Continuing the series, it is all well and good to talk about switching from fossil fuels to renewable energy, but little progress will be made if the electricity cannot be transmitted from the location of the renewables (sun in the Southwest, wind in the Midwest) and the location of the electricity demand. From an interesting article in the Jan/Feb issue of Technology Review:
The U.S. grid's regulatory structure is just as antiquated. While the Federal Energy Regulatory Commission (FERC) can approve utilities' requests for electricity rates and license transmission across state lines, individual states retain control over whether and where major transmission lines actually get built. In the 1990s, many states revised their regulations in an attempt to introduce competition into the energy marketplace. Utilities had to open up their transmission lines to other power producers. One effect of these regulatory moves was that companies had less incentive to invest in the grid than in new power plants, and no one had a clear responsibility for expanding the transmission infrastructure. At the same time, the more open market meant that producers began trying to sell power to regions farther away, placing new burdens on existing connections between networks. The result has been a national transmission shortage.
Researchers at the National Renewable Energy Laboratory in Golden, CO, have concluded that there's no technical or economic reason why the United States couldn't get 20 percent of its electricity from wind turbines by 2030. The researchers calculate, however, that reaching this goal would require a $60 billion investment in 12,650 miles of new transmission lines to plug wind farms into the grid and help balance their output with that of other electricity sources and with consumer demand. The inadequate grid infrastructure "is by far the number one issue with regard to expanding wind," says Steve Specker, president of the Electric Power Research Institute (EPRI) in Palo Alto, CA, the industry's research facility. "It's already starting to restrict some of the potential growth of wind in some parts of the West."
The Midwest Independent Transmission System Operator, which manages the grid in a region covering portions of 15 states from Pennsylvania to Montana, has received hundreds of applications for grid connections from would-be energy developers whose proposed wind projects would collectively generate 67,000 megawatts of power.
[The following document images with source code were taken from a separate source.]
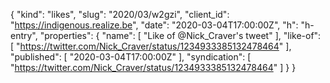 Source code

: {
  "kind": "likes",
  "slug": "2020/03/w2gzi",
  "client_id": "https://indigenous.realize.be",
  "date": "2020-03-04T17:00:00Z",
  "h": "h-entry",
  "properties": {
    "name": [
      "Like of @Nick_Craver's tweet"
    ],
    "like-of": [
      "https://twitter.com/Nick_Craver/status/1234933385132478464"
    ],
    "published": [
      "2020-03-04T17:00:00Z"
    ],
    "syndication": [
      "https://twitter.com/Nick_Craver/status/1234933385132478464"
    ]
  }
}
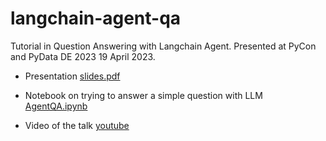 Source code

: # langchain-agent-qa
 Tutorial in Question Answering with Langchain Agent.
 Presented at PyCon and PyData DE 2023 19 April 2023.

- Presentation [slides.pdf]('slides.pdf)

- Notebook on trying to answer a simple question with LLM [AgentQA.ipynb](AgentQA.ipynb)

- Video of the talk  [youtube](https://www.youtube.com/watch?v=SSr0h7_lqO4)

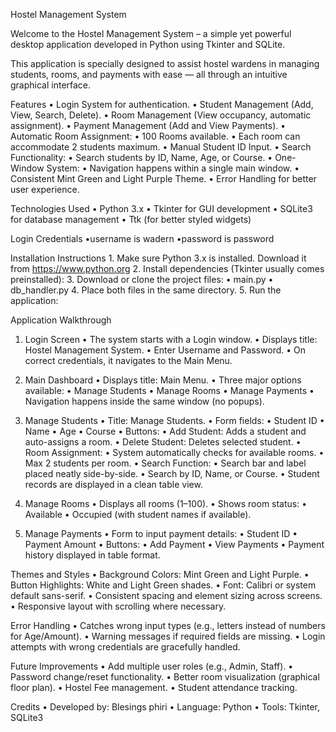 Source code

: Hostel Management System

Welcome to the Hostel Management System – a simple yet powerful desktop application developed in Python using Tkinter and SQLite.

This application is specially designed to assist hostel wardens in managing students, rooms, and payments with ease — all through an intuitive graphical interface.



Features
	•	Login System for authentication.
	•	Student Management (Add, View, Search, Delete).
	•	Room Management (View occupancy, automatic assignment).
	•	Payment Management (Add and View Payments).
	•	Automatic Room Assignment:
	•	100 Rooms available.
	•	Each room can accommodate 2 students maximum.
	•	Manual Student ID Input.
	•	Search Functionality:
	•	Search students by ID, Name, Age, or Course.
	•	One-Window System:
	•	Navigation happens within a single main window.
	•	Consistent Mint Green and Light Purple Theme.
	•	Error Handling for better user experience.



Technologies Used
	•	Python 3.x
	•	Tkinter for GUI development
	•	SQLite3 for database management
	•	Ttk (for better styled widgets)

 Login Credentials
  •username is wadern
  •password is password 

  Installation Instructions
	1.	Make sure Python 3.x is installed.
Download it from https://www.python.org
	2.	Install dependencies (Tkinter usually comes preinstalled):
 3.	Download or clone the project files:
	•	main.py
	•	db_handler.py
	4.	Place both files in the same directory.
	5.	Run the application:

 Application Walkthrough

1. Login Screen
	•	The system starts with a Login window.
	•	Displays title: Hostel Management System.
	•	Enter Username and Password.
	•	On correct credentials, it navigates to the Main Menu.



2. Main Dashboard
	•	Displays title: Main Menu.
	•	Three major options available:
	•	Manage Students
	•	Manage Rooms
	•	Manage Payments
	•	Navigation happens inside the same window (no popups).



3. Manage Students
	•	Title: Manage Students.
	•	Form fields:
	•	Student ID
	•	Name
	•	Age
	•	Course
	•	Buttons:
	•	Add Student: Adds a student and auto-assigns a room.
	•	Delete Student: Deletes selected student.
	•	Room Assignment:
	•	System automatically checks for available rooms.
	•	Max 2 students per room.
	•	Search Function:
	•	Search bar and label placed neatly side-by-side.
	•	Search by ID, Name, or Course.
	•	Student records are displayed in a clean table view.



4. Manage Rooms
	•	Displays all rooms (1–100).
	•	Shows room status:
	•	Available
	•	Occupied (with student names if available).



5. Manage Payments
	•	Form to input payment details:
	•	Student ID
	•	Payment Amount
	•	Buttons:
	•	Add Payment
	•	View Payments
	•	Payment history displayed in table format.



Themes and Styles
	•	Background Colors: Mint Green and Light Purple.
	•	Button Highlights: White and Light Green shades.
	•	Font: Calibri or system default sans-serif.
	•	Consistent spacing and element sizing across screens.
	•	Responsive layout with scrolling where necessary.



Error Handling
	•	Catches wrong input types (e.g., letters instead of numbers for Age/Amount).
	•	Warning messages if required fields are missing.
	•	Login attempts with wrong credentials are gracefully handled.



Future Improvements
	•	Add multiple user roles (e.g., Admin, Staff).
	•	Password change/reset functionality.
	•	Better room visualization (graphical floor plan).
	•	Hostel Fee management.
	•	Student attendance tracking.



Credits
	•	Developed by: Blesings phiri
	•	Language: Python
	•	Tools: Tkinter, SQLite3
That's more than 14 times as much wind power as the region produces now, and much more than it could consume on its own; it would represent about 6 percent of total U.S. electricity consumption. But the existing transmission system doesn't have the capacity to get that much electricity to the parts of the country that need it. In many of the states in the region, there's no particular urgency to move things along, since each has all the power it needs. So most of the applications for grid connections are simply waiting in line, some stymied by the lack of infrastructure and others by bureaucratic and regulatory delays.
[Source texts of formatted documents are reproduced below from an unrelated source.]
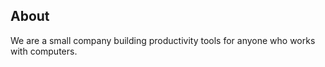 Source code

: ## About

We are a small company building productivity tools for anyone who works with computers. 

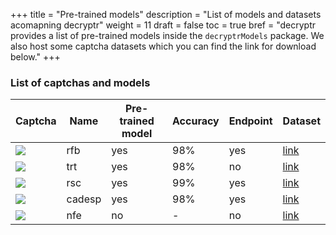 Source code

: +++
title = "Pre-trained models"
description = "List of models and datasets acomapning decryptr"
weight = 11
draft = false
toc = true
bref = "decryptr provides a list of pre-trained models inside the `decryptrModels` package. We also host some captcha datasets which you can find the link for download below."
+++

### List of captchas and models

<table>
    <thead>
      <tr>
        <th>Captcha</th>
        <th>Name</th>
        <th>Pre-trained model</th>
        <th>Accuracy</th>
        <th>Endpoint</th>
        <th>Dataset</th>
      </tr>
    </thead>
    <tbody>
      <tr>
        <td><img src="/img/sample-captcha.png"<img></td>
        <td>rfb</td>
        <td>yes</td>
        <td>98%</td>
        <td>yes</td>
        <td><a href="https://storage.googleapis.com/decryptr/data-raw/rfb.zip">link</a></td>
      </tr>
      <tr>
        <td><img src="/img/trt-captcha.png"<img></td>
        <td>trt</td>
        <td>yes</td>
        <td>98%</td>
        <td>no</td>
        <td><a href="https://storage.googleapis.com/decryptr/data-raw/trt.zip">link</a></td>
      </tr>
      <tr>
        <td><img src="/img/captcha_2a2x.png"<img></td>
        <td>rsc</td>
        <td>yes</td>
        <td>99%</td>
        <td>yes</td>
        <td><a href="https://storage.googleapis.com/decryptr/data-raw/rsc.zip">link</a></td>
      </tr>
      <tr>
        <td><img src="/img/cadesp_4lsm.png"<img></td>
        <td>cadesp</td>
        <td>yes</td>
        <td>98%</td>
        <td>yes</td>
        <td><a href="https://storage.googleapis.com/decryptr/data-raw/cadesp.zip">link</a></td>
      </tr>
      <tr>
        <td><img src="/img/nfe.png"<img></td>
        <td>nfe</td>
        <td>no</td>
        <td>-</td>
        <td>no</td>
        <td><a href="https://storage.googleapis.com/decryptr/data-raw/nfe.zip">link</a></td>
      </tr>
    </tbody>
</table>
Utilities, however, are reluctant to build new transmission capacity until they know that the power output of remote wind and solar farms will justify it. At the same time, renewable-energy investors are reluctant to build new wind or solar farms until they know they can get their power to market. Most often, they choose to wait for new transmission capacity before bothering to make proposals, says Suedeen Kelly, a FERC commissioner. "It is a chicken-and-egg type of thing," she says.
That chicken-and-egg type of thing is a coordination failure. The federal government is the entity that can resolve that failure, by taking the lead and making those expansions itself. It can recoup its costs by levying a fee on subsequent power consumed through the grid. I hope the fact that we need this investment isn't a reason for it to be excluded from plans for fiscal stimulus.